Collected data:

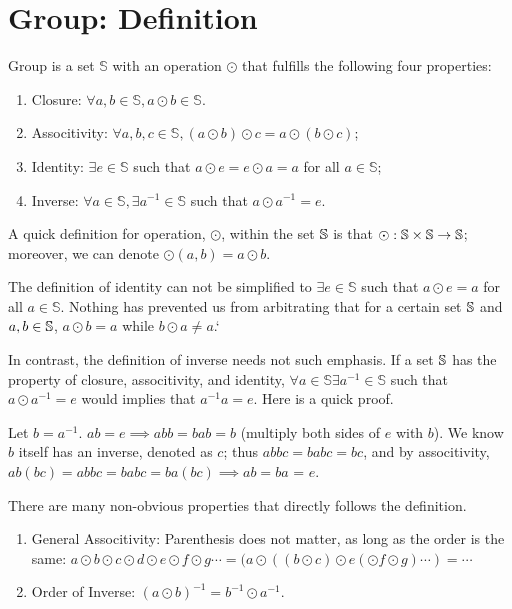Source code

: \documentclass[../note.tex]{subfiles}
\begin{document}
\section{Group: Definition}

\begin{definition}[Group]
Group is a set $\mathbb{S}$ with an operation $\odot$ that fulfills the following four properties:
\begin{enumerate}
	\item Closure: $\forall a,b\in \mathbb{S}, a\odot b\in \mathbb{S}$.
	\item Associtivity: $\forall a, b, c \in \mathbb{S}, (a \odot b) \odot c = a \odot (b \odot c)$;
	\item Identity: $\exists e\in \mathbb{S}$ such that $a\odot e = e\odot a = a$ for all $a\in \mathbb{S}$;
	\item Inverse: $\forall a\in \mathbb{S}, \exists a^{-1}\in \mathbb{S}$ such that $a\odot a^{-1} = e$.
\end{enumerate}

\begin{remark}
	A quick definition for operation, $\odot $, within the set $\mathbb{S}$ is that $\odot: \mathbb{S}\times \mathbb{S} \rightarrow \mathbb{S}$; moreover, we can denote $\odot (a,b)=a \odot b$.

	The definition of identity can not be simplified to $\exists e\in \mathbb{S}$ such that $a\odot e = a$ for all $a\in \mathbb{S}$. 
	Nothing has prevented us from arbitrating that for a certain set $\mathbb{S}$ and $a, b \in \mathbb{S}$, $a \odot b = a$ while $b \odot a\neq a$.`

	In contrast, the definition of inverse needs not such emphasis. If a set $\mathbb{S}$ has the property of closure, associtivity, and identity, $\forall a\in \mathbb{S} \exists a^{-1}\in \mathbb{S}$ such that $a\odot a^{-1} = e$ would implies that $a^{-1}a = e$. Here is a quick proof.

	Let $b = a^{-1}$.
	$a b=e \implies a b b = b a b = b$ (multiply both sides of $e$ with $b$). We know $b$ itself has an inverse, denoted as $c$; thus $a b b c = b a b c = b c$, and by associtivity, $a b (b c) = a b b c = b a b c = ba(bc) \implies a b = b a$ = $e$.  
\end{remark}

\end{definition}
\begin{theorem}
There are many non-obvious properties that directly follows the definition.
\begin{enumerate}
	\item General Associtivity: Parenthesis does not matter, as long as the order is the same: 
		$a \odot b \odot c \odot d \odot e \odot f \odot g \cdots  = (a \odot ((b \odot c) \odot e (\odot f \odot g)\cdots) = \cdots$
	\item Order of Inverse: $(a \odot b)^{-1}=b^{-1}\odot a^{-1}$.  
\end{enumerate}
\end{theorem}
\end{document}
...
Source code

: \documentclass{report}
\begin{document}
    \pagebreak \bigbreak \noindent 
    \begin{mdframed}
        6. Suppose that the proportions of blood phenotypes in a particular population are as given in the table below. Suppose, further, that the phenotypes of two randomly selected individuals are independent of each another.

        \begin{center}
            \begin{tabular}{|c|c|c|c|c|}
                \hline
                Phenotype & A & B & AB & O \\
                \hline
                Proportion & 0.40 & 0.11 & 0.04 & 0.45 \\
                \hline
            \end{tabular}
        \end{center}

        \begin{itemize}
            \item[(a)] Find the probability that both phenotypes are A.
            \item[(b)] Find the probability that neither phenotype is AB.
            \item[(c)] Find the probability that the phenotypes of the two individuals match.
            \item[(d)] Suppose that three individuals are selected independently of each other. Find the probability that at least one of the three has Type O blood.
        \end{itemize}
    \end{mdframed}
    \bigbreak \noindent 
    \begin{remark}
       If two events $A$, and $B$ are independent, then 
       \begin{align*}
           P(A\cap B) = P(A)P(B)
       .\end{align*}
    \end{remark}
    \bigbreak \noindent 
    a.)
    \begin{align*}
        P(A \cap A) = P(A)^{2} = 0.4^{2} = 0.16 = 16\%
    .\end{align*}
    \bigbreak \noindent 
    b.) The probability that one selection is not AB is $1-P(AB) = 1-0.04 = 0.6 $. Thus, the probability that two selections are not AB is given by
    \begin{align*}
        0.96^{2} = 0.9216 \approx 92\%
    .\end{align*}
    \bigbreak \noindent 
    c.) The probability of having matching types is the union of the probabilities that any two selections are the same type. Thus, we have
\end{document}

■ What you are asked to do
Among the entries above, identify all lines with "same" and copy them.

■ Response
	\item General Associtivity: Parenthesis does not matter, as long as the order is the same: 
    c.) The probability of having matching types is the union of the probabilities that any two selections are the same type. Thus, we have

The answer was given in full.